PROVIDED RECORDS below:
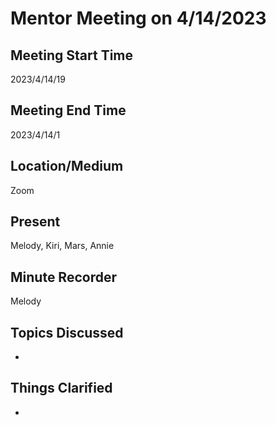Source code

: # Mentor Meeting on 4/14/2023

## Meeting Start Time
2023/4/14/19
## Meeting End Time
2023/4/14/1

## Location/Medium
Zoom

## Present
Melody, Kiri, Mars, Annie

## Minute Recorder
Melody

## Topics Discussed
- 
## Things Clarified
-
End of PROVIDED RECORDS.
ACTIVITY> Output every record verbatim, skipping images.

SOLUTION FOR THIS EXERCISE>
Source code

: # Mentor Meeting on 4/14/2023

## Meeting Start Time
2023/4/14/19
## Meeting End Time
2023/4/14/1

## Location/Medium
Zoom

## Present
Melody, Kiri, Mars, Annie

## Minute Recorder
Melody

## Topics Discussed
- 
## Things Clarified
-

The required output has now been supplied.